Fronteira do Medo vem na esteira de uma nova onda de filmes de terror inspirados por questões sociais, como Corra!, de Jordan Peele. O episódio, aliás, é produzido pela Blumhouse Productions, que assina o filme.

Para Gigi, a relação entre terror e questões contemporâneas é natural. "O gênero permite que você use a realidade, mas escape dela", diz. Ela cita os exploitation movies dos anos 1960 e 1970, produções 'lado B', geralmente de baixa qualidade, que fizeram sucesso ao retratar histórias com as quais o público se identificava.

'A boneca do terror'.

Gigi Saul Guerrero é também imigrante. Aos 14 anos de idade, mudou para o Canadá, onde estudou cinema. Apelidada de 'la muñeca del terror' ('a boneca do terror'), Gigi assina os filmes El Matador (2013), Dia de Los Muertos (2014) e El Gigante (2014), entre outros.

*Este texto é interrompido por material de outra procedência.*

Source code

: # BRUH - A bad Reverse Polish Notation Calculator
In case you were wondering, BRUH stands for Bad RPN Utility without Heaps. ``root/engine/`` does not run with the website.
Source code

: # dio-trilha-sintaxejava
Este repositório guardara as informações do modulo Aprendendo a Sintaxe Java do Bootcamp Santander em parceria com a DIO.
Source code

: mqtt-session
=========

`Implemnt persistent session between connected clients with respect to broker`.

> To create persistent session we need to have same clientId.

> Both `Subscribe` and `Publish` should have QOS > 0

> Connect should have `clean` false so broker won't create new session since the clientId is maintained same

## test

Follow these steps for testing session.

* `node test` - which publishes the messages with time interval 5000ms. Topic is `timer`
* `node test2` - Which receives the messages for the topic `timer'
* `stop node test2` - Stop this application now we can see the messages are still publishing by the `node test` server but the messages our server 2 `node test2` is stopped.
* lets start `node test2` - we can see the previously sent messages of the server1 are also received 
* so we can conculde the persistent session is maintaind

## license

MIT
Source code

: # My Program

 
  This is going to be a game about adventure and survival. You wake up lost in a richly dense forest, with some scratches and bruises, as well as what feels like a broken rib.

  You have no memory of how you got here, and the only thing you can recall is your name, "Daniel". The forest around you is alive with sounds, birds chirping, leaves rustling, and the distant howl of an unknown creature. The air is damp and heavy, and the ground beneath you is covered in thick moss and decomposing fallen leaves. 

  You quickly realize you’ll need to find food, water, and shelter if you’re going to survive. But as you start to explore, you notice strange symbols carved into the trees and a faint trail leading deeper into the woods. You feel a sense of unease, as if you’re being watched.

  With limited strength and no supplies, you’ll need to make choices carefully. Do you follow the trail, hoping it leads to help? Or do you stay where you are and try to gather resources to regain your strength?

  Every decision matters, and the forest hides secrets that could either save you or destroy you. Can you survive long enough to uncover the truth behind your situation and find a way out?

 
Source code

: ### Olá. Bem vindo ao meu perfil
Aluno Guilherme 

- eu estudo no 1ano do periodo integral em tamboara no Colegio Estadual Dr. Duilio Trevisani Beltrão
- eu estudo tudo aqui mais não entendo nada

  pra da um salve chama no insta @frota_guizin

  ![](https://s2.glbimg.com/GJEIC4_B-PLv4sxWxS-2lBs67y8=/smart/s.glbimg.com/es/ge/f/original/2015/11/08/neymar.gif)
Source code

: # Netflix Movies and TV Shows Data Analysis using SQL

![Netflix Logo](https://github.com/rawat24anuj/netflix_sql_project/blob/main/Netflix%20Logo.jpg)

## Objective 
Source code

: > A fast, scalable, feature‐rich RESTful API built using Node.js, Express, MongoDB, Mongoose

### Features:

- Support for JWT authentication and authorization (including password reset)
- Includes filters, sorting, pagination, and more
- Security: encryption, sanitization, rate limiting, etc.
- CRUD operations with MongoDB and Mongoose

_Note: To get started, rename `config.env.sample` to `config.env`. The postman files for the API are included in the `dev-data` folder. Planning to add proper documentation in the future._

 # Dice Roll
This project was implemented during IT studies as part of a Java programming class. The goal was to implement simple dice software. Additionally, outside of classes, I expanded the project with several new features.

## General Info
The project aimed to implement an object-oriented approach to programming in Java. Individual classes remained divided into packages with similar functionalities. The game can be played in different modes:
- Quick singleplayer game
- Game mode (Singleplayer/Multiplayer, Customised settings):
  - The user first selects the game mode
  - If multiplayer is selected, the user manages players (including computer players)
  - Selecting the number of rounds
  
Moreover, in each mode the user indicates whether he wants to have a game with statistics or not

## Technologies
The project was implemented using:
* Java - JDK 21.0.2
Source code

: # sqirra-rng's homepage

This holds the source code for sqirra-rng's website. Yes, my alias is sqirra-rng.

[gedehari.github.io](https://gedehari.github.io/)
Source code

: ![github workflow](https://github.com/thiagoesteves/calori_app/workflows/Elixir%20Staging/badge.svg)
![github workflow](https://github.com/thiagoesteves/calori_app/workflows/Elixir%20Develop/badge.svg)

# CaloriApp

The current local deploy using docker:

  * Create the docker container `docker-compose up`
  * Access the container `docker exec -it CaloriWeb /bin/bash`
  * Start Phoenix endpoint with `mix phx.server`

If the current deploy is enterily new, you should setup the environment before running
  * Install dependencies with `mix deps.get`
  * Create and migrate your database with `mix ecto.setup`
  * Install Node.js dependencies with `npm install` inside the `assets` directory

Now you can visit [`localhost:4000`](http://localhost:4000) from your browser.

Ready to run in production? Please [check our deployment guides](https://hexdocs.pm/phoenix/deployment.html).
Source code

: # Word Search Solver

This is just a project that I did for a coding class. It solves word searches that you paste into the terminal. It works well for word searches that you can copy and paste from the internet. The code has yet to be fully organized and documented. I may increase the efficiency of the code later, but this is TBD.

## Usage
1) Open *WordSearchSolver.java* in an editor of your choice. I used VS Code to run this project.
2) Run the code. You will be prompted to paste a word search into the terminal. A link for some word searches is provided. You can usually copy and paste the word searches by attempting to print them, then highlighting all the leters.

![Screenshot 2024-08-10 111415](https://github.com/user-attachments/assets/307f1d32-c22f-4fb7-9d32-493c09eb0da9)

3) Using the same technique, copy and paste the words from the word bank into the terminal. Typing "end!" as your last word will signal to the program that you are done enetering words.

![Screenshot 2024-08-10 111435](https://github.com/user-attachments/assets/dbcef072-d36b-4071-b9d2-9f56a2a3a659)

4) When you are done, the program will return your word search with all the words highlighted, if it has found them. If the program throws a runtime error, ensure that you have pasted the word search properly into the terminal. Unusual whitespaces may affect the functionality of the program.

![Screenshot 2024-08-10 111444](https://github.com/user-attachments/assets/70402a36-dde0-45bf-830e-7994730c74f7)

A mexicana trabalha com o subgênero gore - um terror explícito que não poupa os telespectadores de vísceras, tortura e sangue. Seus filmes são carregados de referências ao país de origem. Em Dia de Los Muertos, por exemplo, prostitutas subjugadas se vingam de homens em um bordel, usando as famosas máscaras La Catrina. Em Madre de Dios, de 2015, uma mulher é transformada por dois bruxos em uma estátua de carne e osso da Santa Muerte.

Recepção

Fronteira do Medo não é sutil, nem se propõe a sê-lo. O pesadelo real de Marisol acontece na semana de 4 de julho, data em que se comemora a independência americana. Os estadunidenses são retratados de forma caricata e assustadora. "O gênero de terror permite usar recursos exagerados para mostrar questões sociais", afirma Gigi.

Questionada sobre a recepção do episódio por parte das pessoas 'do outro lado do muro', Gigi afirma que espera que elas se assustem com o filme tanto quanto os latinos. "Foi importante mostrar duas diferentes perspectivas, dois diferentes mundos na fronteira", afirma. "Eu procurei ser o mais real possível para que o público não-latino se assuste e se pergunte: 'é realmente isso que acontece?'"

Nova onda

De Luis Buñuel aos mais recentes Guillermo del Toro, Alfonso Cuarón e Alejandro G. Iñárritu, o México tem uma forte tradição no cinema. O gênero de terror, no entanto, passou por períodos pouco animadores no México entre meados da década de 1980 e meados da década de 2000.

Com Cronos (1992), Guillermo del Toro deu um novo fôlego para o terror nacional. Em 2004, Lorena Villareal lançou Las Lloronas. Baseado em uma lenda nacional, o filme inspirou outras produções, como J-ok'el (2007), de Benjamin Williams, e Kilómetro 31 (2007), de Rigoberto Castañeda. Aos poucos, o mercado foi se reaquecendo.

Lançada em 2014, a antologia México Bárbaro reuniu oito diretores mexicanos em uma missão: produzir oito curtas de terror baseados em lendas mexicanas. Entre os convidados, estão Isaac Ezban (Os Parecidos), Jorge Michel Grau (Somos Lo Que Hay) e Lex Ortega (Atroz).

O resultado, disponível no catálogo brasileiro da Netflix, é uma obra sangrenta que mescla diversos subgêneros do terror - snuff, camp, gore, experimental, nota roja e outros. As histórias vão de influências astecas em rituais de traficantes de drogas (Tzompantli, de Laurette Flores), a um problema com o lendário bicho-papão (Lo que importa es lo de adentro, de Lex Ortega).

A antologia reuniu nomes que vinham construindo a cena de terror desde os anos 2000. E, mais importante, deu um passo em direção ao curso autoral e independente.

Responsável por Dia de Los Muertos, filme que encerra a antologia, Gigi Saul Guerrero afirma que a indústria de cinema mexicana tem crescido bastante. "Nos últimos oito anos, o cinema e as plataformas digitais demandaram muito trabalho no país", diz.

Para ela, o momento é propício ao surgimento de cineastas 'fora do eixo'. "O público busca novas vozes, pede mais diversidade", afirma. "E essas vozes existem e estão aparecendo".